Pick each line containing "débits" out of the records.
----------------------------------------
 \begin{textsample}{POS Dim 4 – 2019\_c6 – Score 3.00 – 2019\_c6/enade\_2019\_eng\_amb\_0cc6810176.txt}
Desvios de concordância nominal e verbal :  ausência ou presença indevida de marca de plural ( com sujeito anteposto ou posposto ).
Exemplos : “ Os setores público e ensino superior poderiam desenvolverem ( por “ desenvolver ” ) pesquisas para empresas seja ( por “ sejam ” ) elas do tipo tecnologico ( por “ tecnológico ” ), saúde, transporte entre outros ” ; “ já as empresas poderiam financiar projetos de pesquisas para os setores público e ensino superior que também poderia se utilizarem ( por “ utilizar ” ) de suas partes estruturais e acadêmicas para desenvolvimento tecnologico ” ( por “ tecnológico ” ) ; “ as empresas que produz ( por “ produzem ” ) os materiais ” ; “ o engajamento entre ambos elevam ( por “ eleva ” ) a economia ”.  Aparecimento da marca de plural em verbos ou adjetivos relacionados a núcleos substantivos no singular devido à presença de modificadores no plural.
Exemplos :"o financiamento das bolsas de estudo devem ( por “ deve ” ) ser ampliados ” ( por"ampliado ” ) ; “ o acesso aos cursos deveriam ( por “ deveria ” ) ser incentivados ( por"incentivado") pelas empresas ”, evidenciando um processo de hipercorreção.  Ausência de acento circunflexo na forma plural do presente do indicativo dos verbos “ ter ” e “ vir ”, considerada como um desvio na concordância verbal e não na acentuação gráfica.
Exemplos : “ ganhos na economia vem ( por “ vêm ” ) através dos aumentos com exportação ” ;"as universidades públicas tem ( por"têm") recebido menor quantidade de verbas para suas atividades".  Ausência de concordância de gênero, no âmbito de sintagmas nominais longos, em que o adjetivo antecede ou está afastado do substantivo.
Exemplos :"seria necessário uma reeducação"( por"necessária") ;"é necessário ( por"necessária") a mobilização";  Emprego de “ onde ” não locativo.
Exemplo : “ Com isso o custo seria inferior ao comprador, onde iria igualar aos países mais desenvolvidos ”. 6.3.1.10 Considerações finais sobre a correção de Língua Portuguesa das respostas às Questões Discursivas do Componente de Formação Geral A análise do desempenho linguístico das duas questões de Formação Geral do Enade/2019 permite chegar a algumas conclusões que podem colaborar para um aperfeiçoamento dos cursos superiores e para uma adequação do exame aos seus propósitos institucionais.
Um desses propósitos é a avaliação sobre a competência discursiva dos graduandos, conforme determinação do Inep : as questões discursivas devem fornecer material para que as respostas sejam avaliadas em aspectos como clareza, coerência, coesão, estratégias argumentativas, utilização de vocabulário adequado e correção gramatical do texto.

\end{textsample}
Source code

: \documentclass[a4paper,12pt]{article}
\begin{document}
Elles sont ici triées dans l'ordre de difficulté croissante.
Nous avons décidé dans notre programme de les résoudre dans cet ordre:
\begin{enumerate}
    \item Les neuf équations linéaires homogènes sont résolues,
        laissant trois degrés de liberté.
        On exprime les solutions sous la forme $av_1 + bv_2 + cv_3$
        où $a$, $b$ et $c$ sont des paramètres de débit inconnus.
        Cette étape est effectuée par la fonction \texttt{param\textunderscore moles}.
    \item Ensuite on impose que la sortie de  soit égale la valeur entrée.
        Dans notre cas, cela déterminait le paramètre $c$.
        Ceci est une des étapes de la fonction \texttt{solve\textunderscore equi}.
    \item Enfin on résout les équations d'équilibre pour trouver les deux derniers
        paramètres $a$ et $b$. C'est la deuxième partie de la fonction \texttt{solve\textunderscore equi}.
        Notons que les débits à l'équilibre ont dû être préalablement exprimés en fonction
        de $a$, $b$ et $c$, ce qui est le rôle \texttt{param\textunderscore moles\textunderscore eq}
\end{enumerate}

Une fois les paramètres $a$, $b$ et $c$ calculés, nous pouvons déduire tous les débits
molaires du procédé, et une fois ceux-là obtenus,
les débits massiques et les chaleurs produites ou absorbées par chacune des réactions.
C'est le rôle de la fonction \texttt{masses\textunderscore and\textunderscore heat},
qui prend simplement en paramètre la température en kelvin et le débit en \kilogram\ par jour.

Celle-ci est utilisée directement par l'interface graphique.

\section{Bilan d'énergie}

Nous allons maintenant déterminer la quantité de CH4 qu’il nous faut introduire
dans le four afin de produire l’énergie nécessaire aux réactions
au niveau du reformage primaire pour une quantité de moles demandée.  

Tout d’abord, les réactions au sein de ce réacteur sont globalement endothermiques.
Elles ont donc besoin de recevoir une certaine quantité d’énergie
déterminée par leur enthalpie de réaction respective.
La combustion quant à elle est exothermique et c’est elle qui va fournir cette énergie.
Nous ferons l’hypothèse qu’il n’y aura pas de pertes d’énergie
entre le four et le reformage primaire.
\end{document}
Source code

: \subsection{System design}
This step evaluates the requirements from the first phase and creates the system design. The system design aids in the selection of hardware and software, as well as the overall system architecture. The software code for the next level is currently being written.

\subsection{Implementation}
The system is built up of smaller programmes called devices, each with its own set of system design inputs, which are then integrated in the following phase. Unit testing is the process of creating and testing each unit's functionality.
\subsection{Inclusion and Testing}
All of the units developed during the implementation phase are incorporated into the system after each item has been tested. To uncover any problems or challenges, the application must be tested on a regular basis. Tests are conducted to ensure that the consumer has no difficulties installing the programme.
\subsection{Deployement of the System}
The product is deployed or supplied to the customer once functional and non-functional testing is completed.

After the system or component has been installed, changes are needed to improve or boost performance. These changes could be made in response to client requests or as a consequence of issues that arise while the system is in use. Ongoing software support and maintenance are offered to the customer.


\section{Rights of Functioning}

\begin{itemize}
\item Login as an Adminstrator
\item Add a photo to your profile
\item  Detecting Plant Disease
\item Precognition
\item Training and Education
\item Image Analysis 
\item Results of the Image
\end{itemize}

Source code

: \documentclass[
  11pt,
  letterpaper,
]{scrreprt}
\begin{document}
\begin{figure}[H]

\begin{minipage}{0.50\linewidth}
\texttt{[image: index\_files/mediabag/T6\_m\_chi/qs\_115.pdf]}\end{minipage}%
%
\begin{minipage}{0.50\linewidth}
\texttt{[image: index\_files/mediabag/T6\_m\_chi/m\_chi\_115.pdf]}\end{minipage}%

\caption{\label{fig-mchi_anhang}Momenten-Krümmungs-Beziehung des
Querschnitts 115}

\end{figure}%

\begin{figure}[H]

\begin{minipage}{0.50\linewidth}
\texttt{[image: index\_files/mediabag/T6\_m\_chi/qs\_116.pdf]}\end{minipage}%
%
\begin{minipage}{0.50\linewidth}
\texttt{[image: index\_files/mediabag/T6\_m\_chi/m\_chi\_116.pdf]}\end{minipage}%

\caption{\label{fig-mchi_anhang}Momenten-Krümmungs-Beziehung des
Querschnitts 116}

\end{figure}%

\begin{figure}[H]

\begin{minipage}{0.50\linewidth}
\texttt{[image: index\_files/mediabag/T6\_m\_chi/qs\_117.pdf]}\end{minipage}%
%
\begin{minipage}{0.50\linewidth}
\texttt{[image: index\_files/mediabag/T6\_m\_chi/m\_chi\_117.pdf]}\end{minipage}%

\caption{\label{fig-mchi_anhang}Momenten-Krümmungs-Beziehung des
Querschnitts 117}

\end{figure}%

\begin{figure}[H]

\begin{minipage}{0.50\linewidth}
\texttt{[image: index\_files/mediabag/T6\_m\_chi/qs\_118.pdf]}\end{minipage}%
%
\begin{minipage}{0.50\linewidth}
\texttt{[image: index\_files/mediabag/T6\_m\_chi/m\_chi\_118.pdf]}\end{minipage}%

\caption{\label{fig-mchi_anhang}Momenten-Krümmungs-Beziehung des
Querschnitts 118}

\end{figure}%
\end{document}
----------------------------------------
### Result
        Notons que les débits à l'équilibre ont dû être préalablement exprimés en fonction
Une fois les paramètres $a$, $b$ et $c$ calculés, nous pouvons déduire tous les débits
les débits massiques et les chaleurs produites ou absorbées par chacune des réactions.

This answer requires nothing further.